Records from a dataset
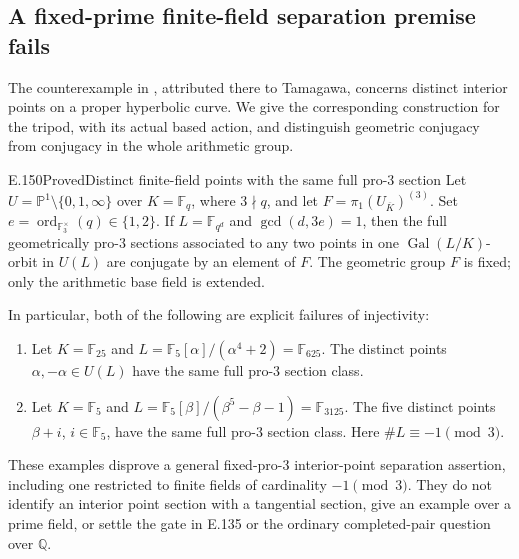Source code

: \subsection{A fixed-prime finite-field separation premise fails}

The counterexample in \citet[Remark~10(i), pp.~742--743]{LitHoshi2009Configurations},
attributed there to Tamagawa, concerns distinct interior points on a proper
hyperbolic curve.  We give the corresponding construction for the tripod,
with its actual based action, and distinguish geometric conjugacy from
conjugacy in the whole arithmetic group.

\begin{result}{E.150}{Proved}{Distinct finite-field points with the same full pro-\(3\) section}
Let \(U=\mathbb P^1\setminus\{0,1,\infty\}\) over
\(K=\mathbb F_q\), where \(3\nmid q\), and let
\(F=\pi_1(U_{\overline K})^{(3)}\).  Set
\(e=\operatorname{ord}_{\mathbb F_3^\times}(q)\in\{1,2\}\).
If \(L=\mathbb F_{q^d}\) and \(\gcd(d,3e)=1\), then the
full geometrically pro-\(3\) sections associated to any two points in
one \(\operatorname{Gal}(L/K)\)-orbit in \(U(L)\) are conjugate
by an element of \(F\).  The geometric group \(F\) is fixed;
only the arithmetic base field is extended.

In particular, both of the following are explicit failures of injectivity:
\begin{enumerate}
\item Let \(K=\mathbb F_{25}\) and
\(L=\mathbb F_5[\alpha]/(\alpha^4+2)=\mathbb F_{625}\).
The distinct points \(\alpha,-\alpha\in U(L)\) have the same
full pro-\(3\) section class.
\item Let \(K=\mathbb F_5\) and
\(L=\mathbb F_5[\beta]/(\beta^5-\beta-1)=\mathbb F_{3125}\).
The five distinct points \(\beta+i\), \(i\in\mathbb F_5\),
have the same full pro-\(3\) section class.  Here
\(\#L\equiv-1\pmod3\).
\end{enumerate}
These examples disprove a general fixed-pro-\(3\) interior-point
separation assertion, including one restricted to finite fields of
cardinality \(-1\pmod3\).  They do not identify an interior point
section with a tangential section, give an example over a prime field,
or settle the gate in E.135 or the ordinary completed-pair question over
\(\mathbb Q\).
\end{result}
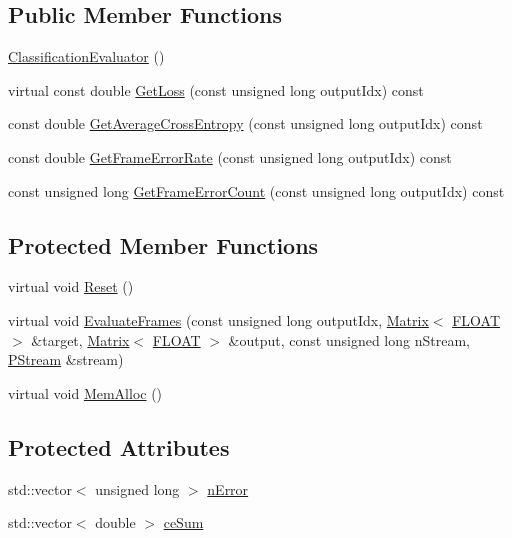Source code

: \subsection*{Public Member Functions}
\begin{DoxyCompactItemize}
\item 
\hyperlink{classfractal_1_1ClassificationEvaluator_a6e0d5eac68626e054431dfc84cedf233}{Classification\+Evaluator} ()
\item 
virtual const double \hyperlink{classfractal_1_1ClassificationEvaluator_a15e9ad1d3e4c180729dd5bd07d4a6b78}{Get\+Loss} (const unsigned long output\+Idx) const 
\item 
const double \hyperlink{classfractal_1_1ClassificationEvaluator_ae0a157cb226de16be62a90491a3986c4}{Get\+Average\+Cross\+Entropy} (const unsigned long output\+Idx) const 
\item 
const double \hyperlink{classfractal_1_1ClassificationEvaluator_a07b4148d558449577463703022c4959a}{Get\+Frame\+Error\+Rate} (const unsigned long output\+Idx) const 
\item 
const unsigned long \hyperlink{classfractal_1_1ClassificationEvaluator_a4345f14ad53a36abe05627cb83c1a367}{Get\+Frame\+Error\+Count} (const unsigned long output\+Idx) const 
\end{DoxyCompactItemize}
\subsection*{Protected Member Functions}
\begin{DoxyCompactItemize}
\item 
virtual void \hyperlink{classfractal_1_1ClassificationEvaluator_a5bb2747a1915e12e6e0eec31fd857b84}{Reset} ()
\item 
virtual void \hyperlink{classfractal_1_1ClassificationEvaluator_a75e22cc1abbbeb16aa4d3e700fbe182c}{Evaluate\+Frames} (const unsigned long output\+Idx, \hyperlink{classfractal_1_1Matrix}{Matrix}$<$ \hyperlink{namespacefractal_a1c2d2530689575d5ccb56bae52af70d3}{F\+L\+O\+A\+T} $>$ \&target, \hyperlink{classfractal_1_1Matrix}{Matrix}$<$ \hyperlink{namespacefractal_a1c2d2530689575d5ccb56bae52af70d3}{F\+L\+O\+A\+T} $>$ \&output, const unsigned long n\+Stream, \hyperlink{classfractal_1_1PStream}{P\+Stream} \&stream)
\item 
virtual void \hyperlink{classfractal_1_1ClassificationEvaluator_aed4e92ea92c89ba01dd12cdde7215e70}{Mem\+Alloc} ()
\end{DoxyCompactItemize}
\subsection*{Protected Attributes}
\begin{DoxyCompactItemize}
\item 
std\+::vector$<$ unsigned long $>$ \hyperlink{classfractal_1_1ClassificationEvaluator_a3881e87f040fa426adb3f6e26d167b8b}{n\+Error}
\item 
std\+::vector$<$ double $>$ \hyperlink{classfractal_1_1ClassificationEvaluator_abea071ea947237bc9db18378509a1094}{ce\+Sum}
\end{DoxyCompactItemize}
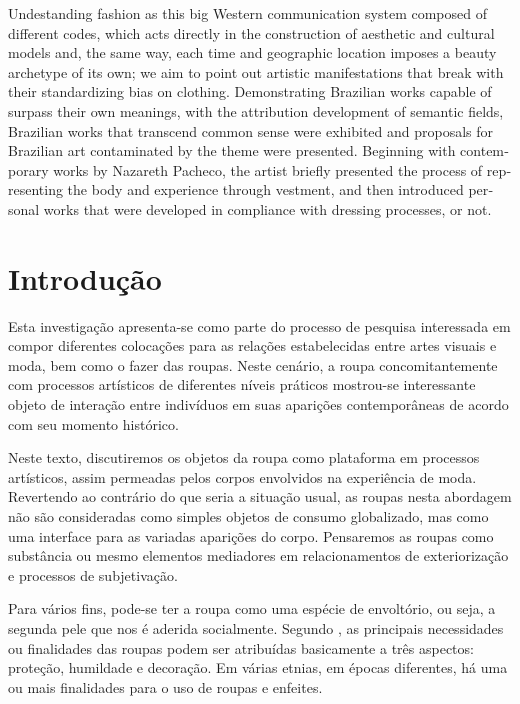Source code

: \begin{refsection}
\begin{otherlanguage}{english}
    \begin{galoResumo}[Abstract]
        Undestanding fashion as this big Western communication system composed of different codes, which acts directly in the construction of aesthetic and cultural models and, the same way, each time and geographic location imposes a beauty archetype of its own; we aim to point out artistic manifestations that break with their standardizing bias on clothing. Demonstrating Brazilian works capable of surpass their own meanings, with the attribution development of semantic fields, Brazilian works that transcend common sense were exhibited and proposals for Brazilian art contaminated by the theme were presented. Beginning with contemporary works by Nazareth Pacheco, the artist briefly presented the process of representing the body and experience through vestment, and then introduced personal works that were developed in compliance with dressing processes, or not.
    \end{galoResumo}
    
    \end{otherlanguage}

    \section{Introdução}

    Esta investigação apresenta-se como parte do processo de pesquisa interessada em compor diferentes colocações para as relações estabelecidas entre artes visuais e moda, bem como o fazer das roupas. Neste cenário, a roupa concomitantemente com processos artísticos de diferentes níveis práticos mostrou-se interessante objeto de interação entre indivíduos em suas aparições contemporâneas de acordo com seu momento histórico. 

    Neste texto, discutiremos os objetos da roupa como plataforma em processos artísticos, assim permeadas pelos corpos envolvidos na experiência de moda. Revertendo ao contrário do que seria a situação usual, as roupas nesta abordagem não são consideradas como simples objetos de consumo globalizado, mas como uma interface para as variadas aparições do corpo. Pensaremos as roupas como substância ou mesmo elementos mediadores em relacionamentos de exteriorização e processos de subjetivação. 

    Para vários fins, pode-se ter a roupa como uma espécie de envoltório, ou seja, a segunda pele que nos é aderida socialmente. Segundo \textcite[p.~34]{Mendonca2006Reflexo}, as principais necessidades ou finalidades das roupas podem ser atribuídas basicamente a três aspectos: proteção, humildade e decoração. Em várias etnias, em épocas diferentes, há uma ou mais finalidades para o uso de roupas e enfeites. 


\end{refsection}

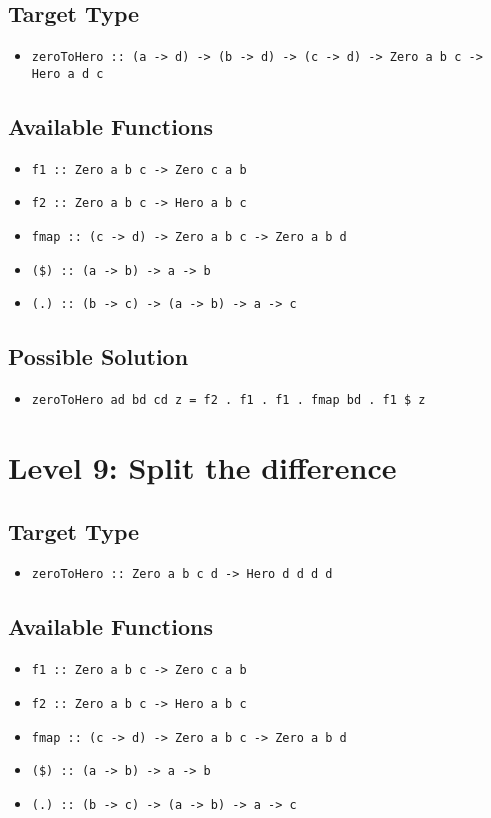 \subsection*{Target Type } 
\begin{itemize}
    \item \texttt{zeroToHero :: (a -> d) -> (b -> d) -> (c -> d) -> Zero a b c ->  Hero a d c}
\end{itemize}

\subsection*{Available Functions} 
\begin{itemize}
    \item \texttt{f1 :: Zero a b c -> Zero c a b}
    \item \texttt{f2 :: Zero a b c -> Hero a b c}
    \item \texttt{fmap :: (c -> d) -> Zero a b c -> Zero a b d}
    \item \texttt{(\$) :: (a -> b) -> a -> b}
    \item \texttt{(.) :: (b -> c) -> (a -> b) -> a -> c}
\end{itemize}

\subsection*{Possible Solution} 
\begin{itemize}
    \item \texttt{zeroToHero ad bd cd z = f2  . f1  . f1  . fmap bd  . f1 \$ z}
\end{itemize}

\section{Level 9: Split the difference}
\subsection*{Target Type } 
\begin{itemize}
    \item \texttt{zeroToHero :: Zero a b c d ->  Hero d d d d}
\end{itemize}

\subsection*{Available Functions} 
\begin{itemize}
    \item \texttt{f1 :: Zero a b c -> Zero c a b}
    \item \texttt{f2 :: Zero a b c -> Hero a b c}
    \item \texttt{fmap :: (c -> d) -> Zero a b c -> Zero a b d}
    \item \texttt{(\$) :: (a -> b) -> a -> b}
    \item \texttt{(.) :: (b -> c) -> (a -> b) -> a -> c}
\end{itemize}

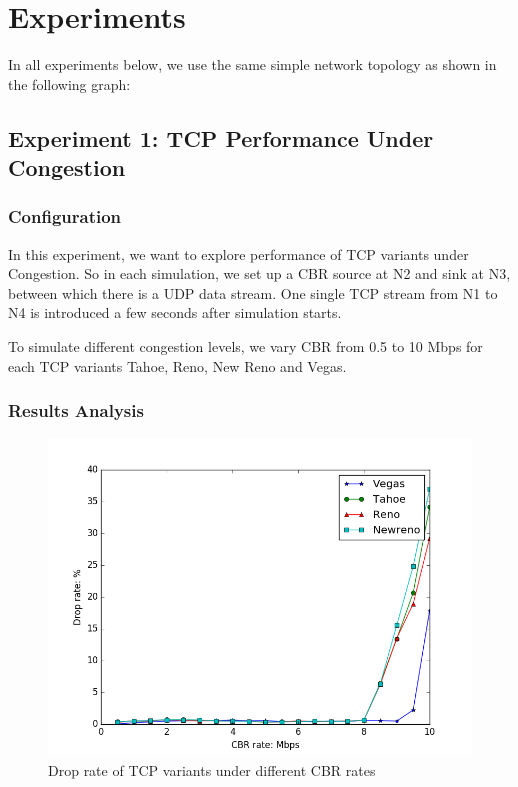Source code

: \documentclass[10pt, conference]{IEEEtran/IEEEtran}
\begin{document}
\section{Experiments}
In all experiments below, we use the same simple network topology as shown in the following graph:

\centerline{
}

\subsection{Experiment 1: TCP Performance Under Congestion}
\subsubsection{Configuration}

In this experiment, we want to explore performance of TCP variants under Congestion. So in each simulation, we set up a CBR source at N2 and sink at N3, between which there is a UDP data stream. One single TCP stream from N1 to N4 is introduced a few seconds after simulation starts.

To simulate different congestion levels, we vary CBR from 0.5 to 10 Mbps for each TCP variants Tahoe, Reno, New Reno and Vegas.


\subsubsection{Results Analysis}

\begin{figure}[!ht]
\begin{center}
\includegraphics[width=\linewidth]{../exp1/exp1_drop.png}
\caption{Drop rate of TCP variants under different CBR rates}
\label{exp1_drop}
\end{center}
\end{figure}
\end{document}
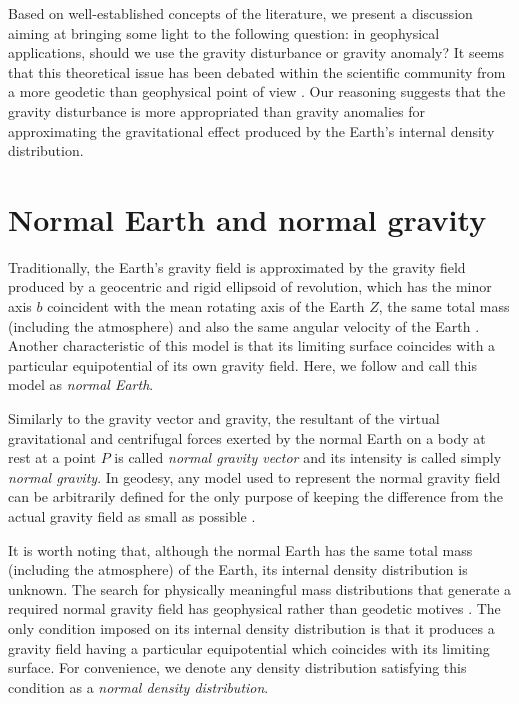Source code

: \documentclass[extra]{gji}
\begin{document}
Based on well-established concepts of the literature,
we present a discussion aiming at bringing some
light to the following question: in geophysical applications,
should we use the gravity disturbance or gravity anomaly?
It seems that this theoretical issue has been 
debated within the scientific community from a 
more geodetic than geophysical point of view
\citep{lafehr1991,chapin1996,li2001,fairhead2003,
hackney-featherstone2003,hinze2005}.
Our reasoning suggests that the gravity 
disturbance is more appropriated than gravity anomalies for 
approximating the gravitational effect produced by the Earth's 
internal density distribution.


\section{Normal Earth and normal gravity}

Traditionally, the Earth's gravity field is approximated 
by the gravity field produced by a geocentric and rigid ellipsoid 
of revolution, which has the minor axis $b$ 
coincident with the mean rotating axis of the Earth $Z$, the 
same total mass (including the atmosphere) and also the
same angular velocity of the Earth \citep{heiskanen-moritz1967,
vanicek1987,hofmann-wellenhof-moritz2005,torge2012}.
Another characteristic of this model is that its
limiting surface coincides with a particular equipotential 
of its own gravity field.
Here, we follow \citep{torge2012} and call this model as
\textit{normal Earth}.

Similarly to the gravity vector and gravity, 
the resultant of the virtual 
gravitational and centrifugal forces exerted by the normal
Earth on a body at rest at a point $P$ is called 
\textit{normal gravity vector} and its intensity is called 
simply \textit{normal gravity}.
In geodesy, any model used to represent the normal gravity field
can be arbitrarily defined for the only purpose
of keeping the difference from the actual gravity field as small 
as possible \citep{vanicek1987}.

It is worth noting that, although the normal Earth has the
same total mass (including the atmosphere) of the Earth,
its internal density distribution is unknown.
The search for physically meaningful mass distributions 
that generate a required normal gravity field
has geophysical rather than geodetic motives \citep{marussi1974}.
The only condition imposed on its internal density
distribution is that it produces a gravity field
having a particular equipotential which coincides
with its limiting surface.
For convenience, we denote any density distribution 
satisfying this condition as a \textit{normal density distribution}.
\end{document}
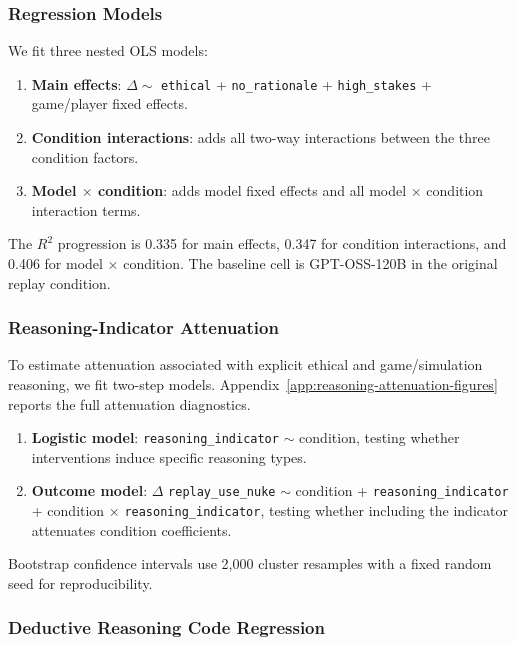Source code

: \subsubsection{Regression Models}

We fit three nested OLS models:

\begin{enumerate}
\item \textbf{Main effects}: $\Delta \sim$ \texttt{ethical} + \texttt{no\_rationale} + \texttt{high\_stakes} + game/player fixed effects.
\item \textbf{Condition interactions}: adds all two-way interactions between the three condition factors.
\item \textbf{Model $\times$ condition}: adds model fixed effects and all model $\times$ condition interaction terms.
\end{enumerate}

The $R^2$ progression is 0.335 for main effects, 0.347 for condition interactions, and 0.406 for model $\times$ condition. The baseline cell is GPT-OSS-120B in the original replay condition.

\subsubsection{Reasoning-Indicator Attenuation}

To estimate attenuation associated with explicit ethical and game/simulation reasoning, we fit two-step models. Appendix~\ref{app:reasoning-attenuation-figures} reports the full attenuation diagnostics.

\begin{enumerate}
\item \textbf{Logistic model}: \texttt{reasoning\_indicator} $\sim$ condition, testing whether interventions induce specific reasoning types.
\item \textbf{Outcome model}: $\Delta$ \texttt{replay\_use\_nuke} $\sim$ condition + \texttt{reasoning\_indicator} + condition $\times$ \texttt{reasoning\_indicator}, testing whether including the indicator attenuates condition coefficients.
\end{enumerate}

Bootstrap confidence intervals use 2,000 cluster resamples with a fixed random seed for reproducibility. 

\subsubsection{Deductive Reasoning Code Regression}

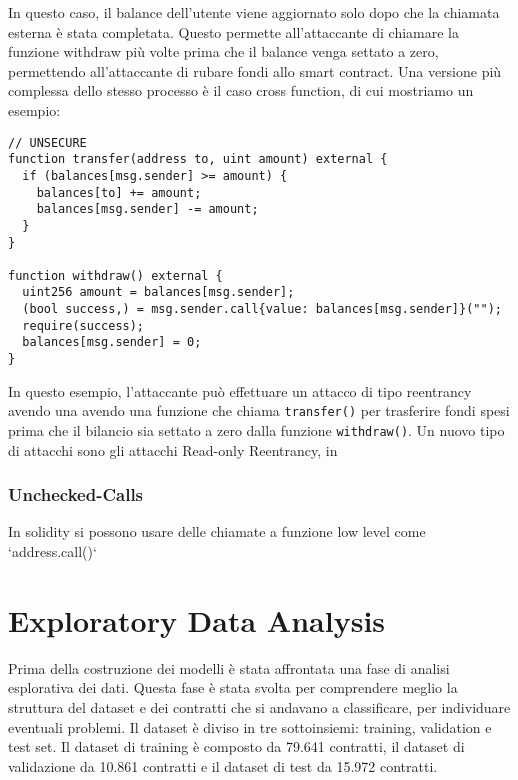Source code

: \documentclass[../../Thesis.tex]{subfiles}
\begin{document}
In questo caso, il balance dell'utente viene aggiornato solo dopo che la chiamata esterna è stata completata. Questo permette all'attaccante di chiamare la funzione withdraw più volte prima che il balance venga settato a zero, permettendo all'attaccante di rubare fondi allo smart contract.
Una versione più complessa dello stesso processo è il caso cross function, di cui mostriamo un esempio:
\begin{lstlisting}[language=Solidity]
    // UNSECURE
function transfer(address to, uint amount) external {
  if (balances[msg.sender] >= amount) {
    balances[to] += amount;
    balances[msg.sender] -= amount;
  }
}

function withdraw() external {
  uint256 amount = balances[msg.sender];
  (bool success,) = msg.sender.call{value: balances[msg.sender]}("");
  require(success);
  balances[msg.sender] = 0;
}
\end{lstlisting}
In questo esempio, l'attaccante può effettuare un attacco di tipo reentrancy avendo una avendo una funzione che chiama \texttt{transfer()} per trasferire fondi spesi prima che il bilancio sia settato a zero dalla funzione \texttt{withdraw()}.
Un nuovo tipo di attacchi sono gli attacchi Read-only Reentrancy, in 
\subsubsection{Unchecked-Calls}
In solidity si possono usare delle chiamate a funzione low level come `address.call()`



\section{Exploratory Data Analysis}
Prima della costruzione dei modelli è stata affrontata una fase di analisi esplorativa dei dati. Questa fase è stata svolta per comprendere meglio la struttura del dataset e dei contratti che si andavano a classificare, per individuare eventuali problemi. 
Il dataset è diviso in tre sottoinsiemi: training, validation e test set.
Il dataset di training è composto da 79.641 contratti, il dataset di validazione da 10.861 contratti e il dataset di test da 15.972 contratti.
\end{document}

- TRY IT: Word for word, write out the lines above running from the one with "1: TCP Performance" up to and including the one with "approximating the gravitational". Drop any picture.

- WRITTEN SOLUTION:
\subsection{Experiment 1: TCP Performance Under Congestion}
\subsubsection{Configuration}

In this experiment, we want to explore performance of TCP variants under Congestion. So in each simulation, we set up a CBR source at N2 and sink at N3, between which there is a UDP data stream. One single TCP stream from N1 to N4 is introduced a few seconds after simulation starts.

To simulate different congestion levels, we vary CBR from 0.5 to 10 Mbps for each TCP variants Tahoe, Reno, New Reno and Vegas.


\subsubsection{Results Analysis}

\begin{figure}[!ht]
\begin{center}
\includegraphics[width=\linewidth]{../exp1/exp1_drop.png}
\caption{Drop rate of TCP variants under different CBR rates}
\label{exp1_drop}
\end{center}
\end{figure}
\end{document}
Source code

: \documentclass[extra]{gji}
\begin{document}
Based on well-established concepts of the literature,
we present a discussion aiming at bringing some
light to the following question: in geophysical applications,
should we use the gravity disturbance or gravity anomaly?
It seems that this theoretical issue has been 
debated within the scientific community from a 
more geodetic than geophysical point of view
\citep{lafehr1991,chapin1996,li2001,fairhead2003,
hackney-featherstone2003,hinze2005}.
Our reasoning suggests that the gravity 
disturbance is more appropriated than gravity anomalies for 
approximating the gravitational effect produced by the Earth's 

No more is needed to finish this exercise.